Extracted data Start Marker

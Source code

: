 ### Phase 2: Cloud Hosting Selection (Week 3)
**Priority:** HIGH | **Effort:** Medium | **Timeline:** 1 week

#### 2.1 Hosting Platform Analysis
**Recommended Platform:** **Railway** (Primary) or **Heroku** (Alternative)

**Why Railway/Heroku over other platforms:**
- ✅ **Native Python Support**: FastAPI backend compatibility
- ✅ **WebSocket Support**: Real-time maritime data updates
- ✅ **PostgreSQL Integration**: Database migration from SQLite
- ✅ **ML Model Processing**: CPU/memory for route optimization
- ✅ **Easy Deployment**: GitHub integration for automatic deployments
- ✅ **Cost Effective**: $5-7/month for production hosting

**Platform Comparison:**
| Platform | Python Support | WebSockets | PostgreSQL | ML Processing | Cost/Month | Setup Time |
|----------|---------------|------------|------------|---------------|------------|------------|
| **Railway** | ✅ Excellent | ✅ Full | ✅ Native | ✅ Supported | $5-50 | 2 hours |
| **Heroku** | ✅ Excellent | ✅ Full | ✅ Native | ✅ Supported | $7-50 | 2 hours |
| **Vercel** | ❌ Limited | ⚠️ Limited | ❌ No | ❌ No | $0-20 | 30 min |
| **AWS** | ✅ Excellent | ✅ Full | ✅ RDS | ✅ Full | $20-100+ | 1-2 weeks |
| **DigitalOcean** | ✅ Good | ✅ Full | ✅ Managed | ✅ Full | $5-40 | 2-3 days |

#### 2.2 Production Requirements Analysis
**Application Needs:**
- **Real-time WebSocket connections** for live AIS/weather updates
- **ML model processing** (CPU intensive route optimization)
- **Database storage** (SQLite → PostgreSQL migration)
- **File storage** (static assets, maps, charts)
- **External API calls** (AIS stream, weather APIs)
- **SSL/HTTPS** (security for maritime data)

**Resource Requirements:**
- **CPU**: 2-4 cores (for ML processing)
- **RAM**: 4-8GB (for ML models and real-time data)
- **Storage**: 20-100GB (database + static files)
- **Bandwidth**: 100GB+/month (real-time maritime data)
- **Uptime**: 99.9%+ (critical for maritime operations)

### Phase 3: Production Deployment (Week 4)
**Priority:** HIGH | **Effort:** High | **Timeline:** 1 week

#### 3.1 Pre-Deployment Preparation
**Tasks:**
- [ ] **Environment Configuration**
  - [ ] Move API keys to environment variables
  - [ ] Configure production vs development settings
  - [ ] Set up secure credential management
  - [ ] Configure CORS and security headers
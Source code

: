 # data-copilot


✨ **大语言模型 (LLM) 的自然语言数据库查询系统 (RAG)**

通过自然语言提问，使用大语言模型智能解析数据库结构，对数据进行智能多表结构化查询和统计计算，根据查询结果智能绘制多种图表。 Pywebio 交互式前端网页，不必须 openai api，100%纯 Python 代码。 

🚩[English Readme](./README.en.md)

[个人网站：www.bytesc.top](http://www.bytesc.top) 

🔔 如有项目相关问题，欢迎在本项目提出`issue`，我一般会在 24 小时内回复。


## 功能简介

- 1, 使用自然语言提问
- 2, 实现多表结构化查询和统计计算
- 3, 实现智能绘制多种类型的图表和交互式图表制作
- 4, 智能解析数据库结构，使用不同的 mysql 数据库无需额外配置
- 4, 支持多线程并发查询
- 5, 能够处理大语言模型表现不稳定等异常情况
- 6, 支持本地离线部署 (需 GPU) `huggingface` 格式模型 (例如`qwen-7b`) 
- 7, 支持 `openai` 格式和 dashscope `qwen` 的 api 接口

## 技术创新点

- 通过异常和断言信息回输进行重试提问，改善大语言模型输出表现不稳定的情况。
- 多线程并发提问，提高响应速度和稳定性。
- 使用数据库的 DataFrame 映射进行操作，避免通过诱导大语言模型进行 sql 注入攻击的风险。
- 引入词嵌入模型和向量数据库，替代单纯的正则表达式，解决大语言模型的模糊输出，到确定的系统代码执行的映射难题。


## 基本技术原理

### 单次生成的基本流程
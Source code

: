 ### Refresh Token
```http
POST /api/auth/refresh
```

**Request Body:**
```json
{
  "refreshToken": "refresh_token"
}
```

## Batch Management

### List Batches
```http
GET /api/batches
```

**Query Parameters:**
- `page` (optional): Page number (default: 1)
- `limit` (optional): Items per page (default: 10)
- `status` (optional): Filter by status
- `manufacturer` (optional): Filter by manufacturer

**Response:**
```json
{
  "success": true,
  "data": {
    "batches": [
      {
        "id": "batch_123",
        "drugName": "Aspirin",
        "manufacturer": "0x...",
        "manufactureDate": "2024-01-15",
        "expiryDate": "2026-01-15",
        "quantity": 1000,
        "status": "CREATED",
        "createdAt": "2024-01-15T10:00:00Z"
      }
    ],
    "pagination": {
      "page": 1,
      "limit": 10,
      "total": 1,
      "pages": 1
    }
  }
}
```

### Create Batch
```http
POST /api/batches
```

Extracted data End Marker

• Assignment: From the records above, retype only the lines starting at the line that contains "No | $0-20 | 30 min |" and ending at the line that contains "- [ ] Move API", both included.

• Task response:
| **Vercel** | ❌ Limited | ⚠️ Limited | ❌ No | ❌ No | $0-20 | 30 min |
| **AWS** | ✅ Excellent | ✅ Full | ✅ RDS | ✅ Full | $20-100+ | 1-2 weeks |
| **DigitalOcean** | ✅ Good | ✅ Full | ✅ Managed | ✅ Full | $5-40 | 2-3 days |

#### 2.2 Production Requirements Analysis
**Application Needs:**
- **Real-time WebSocket connections** for live AIS/weather updates
- **ML model processing** (CPU intensive route optimization)
- **Database storage** (SQLite → PostgreSQL migration)
- **File storage** (static assets, maps, charts)
- **External API calls** (AIS stream, weather APIs)
- **SSL/HTTPS** (security for maritime data)

**Resource Requirements:**
- **CPU**: 2-4 cores (for ML processing)
- **RAM**: 4-8GB (for ML models and real-time data)
- **Storage**: 20-100GB (database + static files)
- **Bandwidth**: 100GB+/month (real-time maritime data)
- **Uptime**: 99.9%+ (critical for maritime operations)

### Phase 3: Production Deployment (Week 4)
**Priority:** HIGH | **Effort:** High | **Timeline:** 1 week

#### 3.1 Pre-Deployment Preparation
**Tasks:**
- [ ] **Environment Configuration**
  - [ ] Move API keys to environment variables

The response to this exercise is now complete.